# REQUIRED WORK
What is the number of lines in the data below that hold the word "smaller"? Give nothing beyond that number.
**********
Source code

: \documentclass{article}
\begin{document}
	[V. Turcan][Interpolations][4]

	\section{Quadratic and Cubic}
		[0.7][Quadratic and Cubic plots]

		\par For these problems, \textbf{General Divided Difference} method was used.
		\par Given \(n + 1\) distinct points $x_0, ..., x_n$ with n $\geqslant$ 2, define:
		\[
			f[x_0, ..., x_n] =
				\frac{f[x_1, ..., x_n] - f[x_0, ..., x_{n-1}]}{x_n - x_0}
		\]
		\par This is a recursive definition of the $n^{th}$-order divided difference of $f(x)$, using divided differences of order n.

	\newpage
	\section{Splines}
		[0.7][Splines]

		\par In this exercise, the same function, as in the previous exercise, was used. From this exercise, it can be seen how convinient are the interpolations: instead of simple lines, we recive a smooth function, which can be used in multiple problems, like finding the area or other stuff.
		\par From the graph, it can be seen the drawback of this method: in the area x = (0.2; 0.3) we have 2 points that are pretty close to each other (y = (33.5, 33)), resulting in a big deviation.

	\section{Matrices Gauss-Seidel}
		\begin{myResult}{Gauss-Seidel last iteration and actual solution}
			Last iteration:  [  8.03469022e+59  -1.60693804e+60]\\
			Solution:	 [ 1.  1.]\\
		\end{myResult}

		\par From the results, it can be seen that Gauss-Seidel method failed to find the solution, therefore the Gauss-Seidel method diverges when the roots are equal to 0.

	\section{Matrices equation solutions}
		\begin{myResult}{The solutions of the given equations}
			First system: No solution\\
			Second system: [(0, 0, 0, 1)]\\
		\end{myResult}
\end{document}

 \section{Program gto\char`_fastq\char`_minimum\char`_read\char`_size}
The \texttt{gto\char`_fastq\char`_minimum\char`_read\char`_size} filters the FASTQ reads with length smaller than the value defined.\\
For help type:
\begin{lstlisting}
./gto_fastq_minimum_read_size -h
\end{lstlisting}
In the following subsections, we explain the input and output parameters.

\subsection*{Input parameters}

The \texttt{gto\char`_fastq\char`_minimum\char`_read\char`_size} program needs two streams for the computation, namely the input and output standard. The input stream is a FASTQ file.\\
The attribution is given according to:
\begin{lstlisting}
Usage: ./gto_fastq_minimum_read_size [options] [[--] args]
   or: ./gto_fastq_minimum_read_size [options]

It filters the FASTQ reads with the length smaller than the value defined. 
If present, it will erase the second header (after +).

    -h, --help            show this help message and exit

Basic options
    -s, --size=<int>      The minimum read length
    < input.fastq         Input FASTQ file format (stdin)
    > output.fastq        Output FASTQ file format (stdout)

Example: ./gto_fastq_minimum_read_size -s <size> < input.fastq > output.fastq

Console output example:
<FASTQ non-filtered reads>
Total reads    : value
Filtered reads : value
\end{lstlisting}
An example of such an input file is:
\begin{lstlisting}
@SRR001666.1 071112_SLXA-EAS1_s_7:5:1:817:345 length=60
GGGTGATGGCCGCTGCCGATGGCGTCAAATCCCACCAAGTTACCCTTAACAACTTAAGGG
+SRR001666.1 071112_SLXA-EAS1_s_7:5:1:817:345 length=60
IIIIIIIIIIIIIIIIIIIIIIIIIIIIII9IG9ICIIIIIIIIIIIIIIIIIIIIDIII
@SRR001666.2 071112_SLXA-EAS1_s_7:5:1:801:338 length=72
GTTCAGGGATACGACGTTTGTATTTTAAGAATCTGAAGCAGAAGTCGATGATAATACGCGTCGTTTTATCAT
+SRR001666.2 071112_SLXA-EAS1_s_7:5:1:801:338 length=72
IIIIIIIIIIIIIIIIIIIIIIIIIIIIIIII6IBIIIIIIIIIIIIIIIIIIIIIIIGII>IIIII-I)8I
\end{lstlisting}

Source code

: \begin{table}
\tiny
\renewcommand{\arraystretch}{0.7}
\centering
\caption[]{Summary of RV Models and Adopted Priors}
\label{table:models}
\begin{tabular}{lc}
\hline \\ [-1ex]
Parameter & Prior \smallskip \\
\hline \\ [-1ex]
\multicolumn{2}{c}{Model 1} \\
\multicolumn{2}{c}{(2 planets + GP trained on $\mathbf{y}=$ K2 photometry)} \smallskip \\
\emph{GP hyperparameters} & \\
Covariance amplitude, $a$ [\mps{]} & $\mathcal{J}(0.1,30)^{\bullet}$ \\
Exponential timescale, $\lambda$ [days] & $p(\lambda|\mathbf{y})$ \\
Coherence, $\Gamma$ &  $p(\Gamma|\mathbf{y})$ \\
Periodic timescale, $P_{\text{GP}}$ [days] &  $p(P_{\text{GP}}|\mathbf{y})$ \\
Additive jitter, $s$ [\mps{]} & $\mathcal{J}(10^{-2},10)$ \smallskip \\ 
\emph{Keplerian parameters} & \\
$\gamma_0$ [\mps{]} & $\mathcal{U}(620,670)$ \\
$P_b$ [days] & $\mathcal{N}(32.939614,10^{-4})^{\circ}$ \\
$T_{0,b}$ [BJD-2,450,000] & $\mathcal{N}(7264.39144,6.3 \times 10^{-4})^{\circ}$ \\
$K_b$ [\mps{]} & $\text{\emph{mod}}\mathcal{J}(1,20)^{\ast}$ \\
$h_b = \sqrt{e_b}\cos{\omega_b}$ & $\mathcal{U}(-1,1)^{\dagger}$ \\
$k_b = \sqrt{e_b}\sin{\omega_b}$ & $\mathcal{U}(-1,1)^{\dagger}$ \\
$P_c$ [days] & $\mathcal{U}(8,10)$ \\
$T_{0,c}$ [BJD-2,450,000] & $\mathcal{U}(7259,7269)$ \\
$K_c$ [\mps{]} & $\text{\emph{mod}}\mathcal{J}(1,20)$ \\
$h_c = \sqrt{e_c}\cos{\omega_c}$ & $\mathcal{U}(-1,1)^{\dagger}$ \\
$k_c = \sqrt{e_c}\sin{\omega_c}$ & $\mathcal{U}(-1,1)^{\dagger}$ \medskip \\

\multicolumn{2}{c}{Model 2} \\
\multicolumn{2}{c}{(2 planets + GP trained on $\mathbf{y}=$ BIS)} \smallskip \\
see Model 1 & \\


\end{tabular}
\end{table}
**********
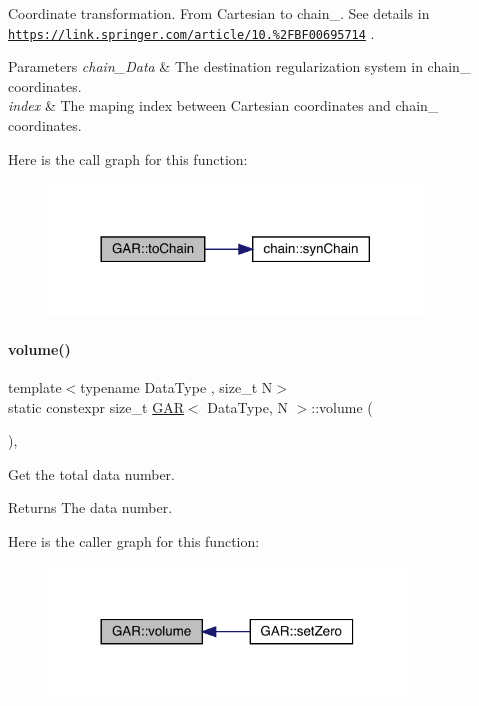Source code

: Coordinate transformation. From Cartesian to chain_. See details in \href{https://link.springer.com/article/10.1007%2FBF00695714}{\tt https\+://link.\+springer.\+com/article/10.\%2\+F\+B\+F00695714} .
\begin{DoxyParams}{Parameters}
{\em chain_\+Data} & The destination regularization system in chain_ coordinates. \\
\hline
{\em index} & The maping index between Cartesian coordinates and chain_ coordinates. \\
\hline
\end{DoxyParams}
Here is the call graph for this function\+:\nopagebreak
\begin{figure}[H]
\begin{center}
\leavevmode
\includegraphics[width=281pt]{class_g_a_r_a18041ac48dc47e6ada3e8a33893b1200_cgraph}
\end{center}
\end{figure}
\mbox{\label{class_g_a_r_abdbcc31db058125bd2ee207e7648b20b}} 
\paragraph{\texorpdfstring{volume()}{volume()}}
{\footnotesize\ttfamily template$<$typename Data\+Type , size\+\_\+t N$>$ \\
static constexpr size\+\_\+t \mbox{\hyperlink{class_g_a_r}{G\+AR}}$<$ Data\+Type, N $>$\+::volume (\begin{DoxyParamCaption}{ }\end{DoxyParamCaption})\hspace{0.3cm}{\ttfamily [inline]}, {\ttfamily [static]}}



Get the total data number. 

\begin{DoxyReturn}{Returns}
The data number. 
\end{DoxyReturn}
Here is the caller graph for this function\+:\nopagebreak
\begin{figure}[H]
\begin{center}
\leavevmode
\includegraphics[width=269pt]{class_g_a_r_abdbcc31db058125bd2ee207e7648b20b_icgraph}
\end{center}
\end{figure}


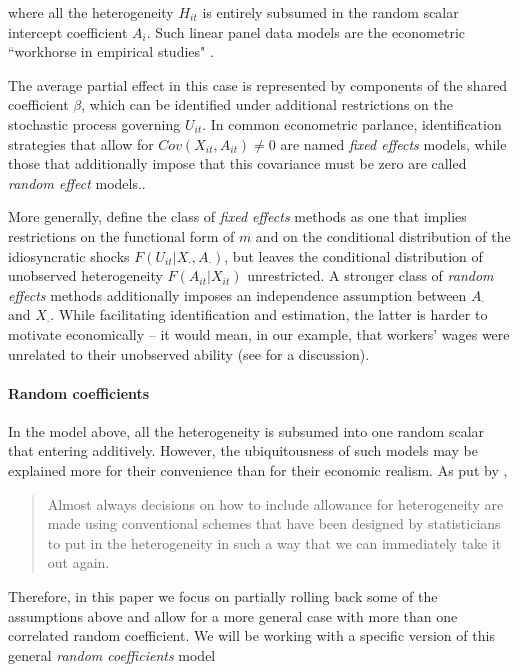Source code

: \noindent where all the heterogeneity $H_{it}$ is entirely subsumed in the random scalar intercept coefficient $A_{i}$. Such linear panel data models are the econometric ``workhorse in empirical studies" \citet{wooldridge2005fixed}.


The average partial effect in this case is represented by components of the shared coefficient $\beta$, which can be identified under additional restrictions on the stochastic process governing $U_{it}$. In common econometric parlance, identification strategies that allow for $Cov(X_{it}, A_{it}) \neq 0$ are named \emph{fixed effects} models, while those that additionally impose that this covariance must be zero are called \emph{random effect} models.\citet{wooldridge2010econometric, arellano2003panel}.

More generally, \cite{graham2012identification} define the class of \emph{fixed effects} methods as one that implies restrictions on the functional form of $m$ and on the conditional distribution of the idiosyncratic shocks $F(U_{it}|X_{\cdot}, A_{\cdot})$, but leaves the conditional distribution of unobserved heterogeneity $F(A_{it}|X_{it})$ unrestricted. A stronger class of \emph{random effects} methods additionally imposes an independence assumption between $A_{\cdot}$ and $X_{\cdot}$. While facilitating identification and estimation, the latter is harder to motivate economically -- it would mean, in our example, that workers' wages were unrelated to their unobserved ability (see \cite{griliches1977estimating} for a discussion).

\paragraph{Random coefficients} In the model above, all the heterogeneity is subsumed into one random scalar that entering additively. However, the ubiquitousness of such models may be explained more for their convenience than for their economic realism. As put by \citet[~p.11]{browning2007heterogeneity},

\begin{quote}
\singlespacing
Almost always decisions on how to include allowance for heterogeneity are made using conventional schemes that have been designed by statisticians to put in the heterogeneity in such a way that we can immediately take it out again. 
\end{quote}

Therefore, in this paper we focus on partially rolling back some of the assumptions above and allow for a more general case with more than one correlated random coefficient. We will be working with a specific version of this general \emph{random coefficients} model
**********
# EXERCISE OUTPUT
2